Key No. 2 – How to know a market has peaked and not buy there

I am constantly doing research. I had been looking at the Atlanta area for more than seven months. In Cobb County cities, for instance, in Marietta and Smyrna (actress Julia Roberts’ home town!) the properties were peaking and going for $100,000 to $125,000 a door. If I had bought three to five years ago in those areas, I would have done well today. I was not interested.

 

Key No. 3 – My secret research trick

I have signed up to receive Offering Memorandums (OMs) from multiple brokers in my target areas. The great thing about OMs is that the big brokerage firms have extensive research budgets and resources. They do excellent market research. The OMs always have a wealth of market information with extensive exclusive data in the last pages. I use this data for my own research and share it with my investors.
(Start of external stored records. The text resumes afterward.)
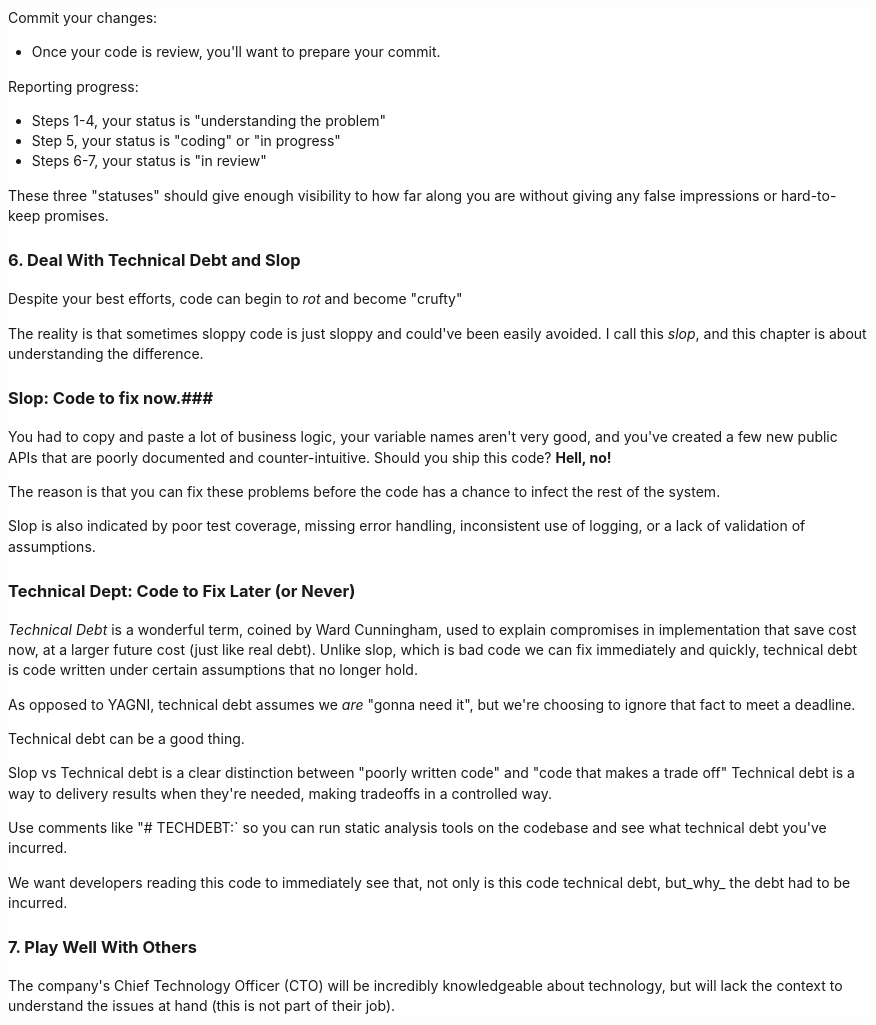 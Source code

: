 Commit your changes:

- Once your code is review, you'll want to prepare your commit.

Reporting progress:

 - Steps 1-4, your status is "understanding the problem"
 - Step 5, your status is "coding" or "in progress"
 - Steps 6-7, your status is "in review"

These three "statuses" should give enough visibility to how far along you are without giving any false impressions or hard-to-keep promises.


### 6. Deal With Technical Debt and Slop ###

Despite your best efforts, code can begin to _rot_ and become "crufty"

The reality is that sometimes sloppy code is just sloppy and could've been easily avoided. I call this _slop_, and this chapter is about understanding the difference.

### Slop: Code to fix __now__.###

You had to copy and paste a lot of business logic, your variable names aren't very good, and you've created a few new public APIs that are poorly documented and counter-intuitive. Should you ship this code? __Hell, no!__

The reason is that you can fix these problems before the code has a chance to infect the rest of the system.

Slop is also indicated by poor test coverage, missing error handling, inconsistent use of logging, or a lack of validation of assumptions.

### Technical Dept: Code to Fix Later (or Never) ###

_Technical Debt_ is a wonderful term, coined by Ward Cunningham, used to explain compromises in implementation that save cost now, at a larger future cost (just like real debt). Unlike slop, which is bad code we can fix immediately and quickly, technical debt is code written under certain assumptions that no longer hold.

As opposed to YAGNI, technical debt assumes we _are_ "gonna need it", but we're choosing to ignore that fact to meet a deadline.

Technical debt can  be a good thing.

Slop vs Technical debt is a clear distinction between "poorly written code" and "code that makes  a trade off" Technical debt is a way to delivery results when they're needed, making tradeoffs in a controlled way.

Use comments like "# TECHDEBT:` so you can run static analysis tools on the codebase and see what technical debt you've incurred.

We want developers reading this code to immediately see that, not only is this code technical debt, but_why_ the debt had to be incurred.

### 7. Play Well With Others ###

The company's Chief Technology Officer (CTO) will be incredibly knowledgeable about technology, but will lack the context to understand the issues at hand (this is not part of their job).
I will occasionally bid on OMs I receive via email (if the numbers make sense) but I do not often win the bid.

 

Key No. 4 – Sell properties after three to seven years

The primary reason I only hold on to properties three to seven years is that investors generally do not want to invest for longer periods of time on any one property. In my Private Placement Memorandum (PPM) for each property with accredited investors, I usually say properties will sell anywhere from five to seven years. But if conditions are right and I can sell sooner, I will. I will sell especially if I can see the opportunity to double  investors’ money.  In those cases, each market hasn’t technically peaked, which is good because it’s much easier to sell. Other buyers still see the area as a “hot” market and I am able to get top dollar for the properties. When it reaches the top of the growth cycle bubble, prices will start declining and it is harder to sell.

 

Key No. 5 – My emerging market buys

Back in 2006, I started researching various population centers around the U.S. where unemployment numbers were some of the lowest. I identified areas such as Odessa and Midland in West Texas. I bought seven multifamily properties in those areas. Then I found similar employment numbers in Central Texas, in Round Rock, Austin and San Antonio. I bought eight more properties there. More recently I bought in an area south of Houston, a tertiary market where $110 billion was going to be spent in the next 15 years and I bought 10 more properties. In that area, I found a town 30 to  40 miles south of Houston, Angleton, that was not as dependent as Houston on the oil industry. At one of the properties, the property manager told me that the property had 100 percent occupancy and 25 families on a waiting list. I bought the property for $8.7 million and two years later it was worth $11.7 million. I bought another near there for $5,225,000 and recently got an offer for $7,225,000. I ended up buying 10 more properties in that market. All of these deals have been “pocket listings” (unlisted offerings that brokers make available exclusively) from brokers with major commercial firms (ARA, Marcus & Millichap, TransUnion, Cushman Wakefield, etc.).

 

Some big wins in Atlanta

Over the last year, I have focused my research on parts of Atlanta that have emerging markets. I found 90 potential properties, made offers on 45, and was in best and final on four. Unfortunately, I didn’t get any of them. However, recently I was presented two great deals at $37,000 per door. One where the property across the street was just sold into syndication for $66,000 per door. I am currently buying two different properties in the Atlanta area comprised of 458 units cumulatively that I believe will double in value in the next few years.

 

Summary: Steps in researching emerging markets

  • Talk with local brokers.
  • Do online research (com, data.gov, globest.com). In Google: type city name and write “economic growth” or “potential new business.”  Put city’s name and Forbes, Wall Street Journal or WSJ, Fortune, US News & World Report.
  • Research jobs numbers.
  • Look at occupancy numbers and trends up or down – Is it 90% and above?
  • Look at multifamily building permits being issued in the city.
  • Migration information, such as who and how many are moving there.
  • Contact local Chambers of Commerce, as they have great info on local business growth.
  • Visit the city. Meet withChamber, brokers, others.
  • Look for new employers in the area, such as new hotels, restaurants, or Walmart.